In ons land maken we al sinds de 17e eeuw gebruik van openbaar vervoer. Tijdens het begin gebeurde dit met trekschuiten over het water. Stap voor stap veranderde dat tot het openbaar vervoer wat we nu kennen. In deze themakaart lees je alles over de geschiedenis van het spoor.

Reizen met de trekschuit

In ons land is erg veel water. Dankzij al dat water hadden we in de 17e eeuw al openbaar vervoer in Nederland. Als je ergens naar toe wilde, nam je de trekschuit van A naar B. Een trekschuit is een boot die wordt voorgetrokken door een paard. Het paard liep over een pad langs het water. De begeleider van het paard heette het jagertje.

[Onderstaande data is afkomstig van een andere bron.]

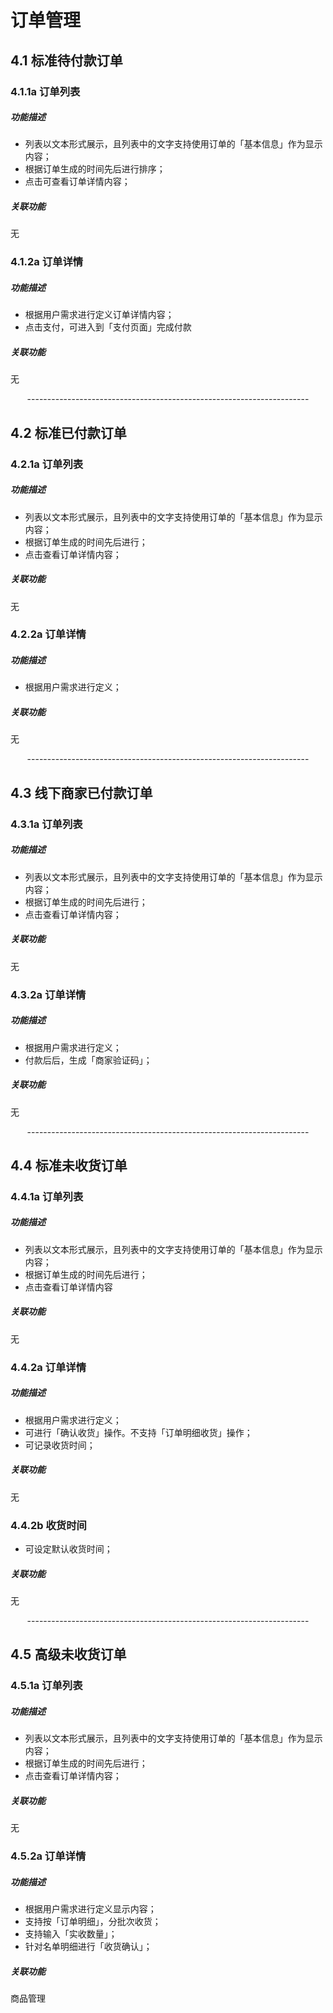 # 订单管理
## 4.1 标准待付款订单
### 4.1.1a 订单列表
##### *功能描述*
- 列表以文本形式展示，且列表中的文字支持使用订单的「基本信息」作为显示内容；
- 根据订单生成的时间先后进行排序；
- 点击可查看订单详情内容；

##### *关联功能*
无

### 4.1.2a 订单详情
##### *功能描述*
- 根据用户需求进行定义订单详情内容；
- 点击支付，可进入到「支付页面」完成付款
##### *关联功能*
无

<center>----------------------------------------------------------------------</center>

## 4.2 标准已付款订单
### 4.2.1a 订单列表
##### *功能描述*
- 列表以文本形式展示，且列表中的文字支持使用订单的「基本信息」作为显示内容；
- 根据订单生成的时间先后进行；
- 点击查看订单详情内容；

##### *关联功能*
无

### 4.2.2a 订单详情
##### *功能描述*
- 根据用户需求进行定义；

##### *关联功能*
无


<center>----------------------------------------------------------------------</center>

## 4.3 线下商家已付款订单
### 4.3.1a 订单列表
##### *功能描述*
- 列表以文本形式展示，且列表中的文字支持使用订单的「基本信息」作为显示内容；
- 根据订单生成的时间先后进行；
- 点击查看订单详情内容；


##### *关联功能*
无


### 4.3.2a 订单详情
##### *功能描述*
- 根据用户需求进行定义；
- 付款后后，生成「商家验证码」；

##### *关联功能*
无

<center>----------------------------------------------------------------------</center>

## 4.4 标准未收货订单
### 4.4.1a 订单列表
##### *功能描述*
- 列表以文本形式展示，且列表中的文字支持使用订单的「基本信息」作为显示内容；
- 根据订单生成的时间先后进行；
- 点击查看订单详情内容

##### *关联功能*
无


### 4.4.2a 订单详情
##### *功能描述*
- 根据用户需求进行定义；
- 可进行「确认收货」操作。不支持「订单明细收货」操作；
- 可记录收货时间；


##### *关联功能*
无


### 4.4.2b 收货时间
- 可设定默认收货时间；


##### *关联功能*
无

<center>----------------------------------------------------------------------</center>

## 4.5 高级未收货订单
### 4.5.1a 订单列表
##### *功能描述*
- 列表以文本形式展示，且列表中的文字支持使用订单的「基本信息」作为显示内容；
- 根据订单生成的时间先后进行；
- 点击查看订单详情内容；

##### *关联功能*
无


### 4.5.2a 订单详情
##### *功能描述*
- 根据用户需求进行定义显示内容；
- 支持按「订单明细」，分批次收货；
- 支持输入「实收数量」；
- 针对名单明细进行「收货确认」；

##### *关联功能*
商品管理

Zo’n pad langs het water noem je het jaagpad.

De koets

Halverwege de 18e eeuw kwam er een iets sneller vervoermiddel: de koets of diligence. Voor de koets liepen meerdere paarden over de weg. Je ging dan ongeveer 25 kilometer per uur. Reizen was in die tijd niet altijd even prettig. Het duurde lang en de straten waren vaak erg hobbelig.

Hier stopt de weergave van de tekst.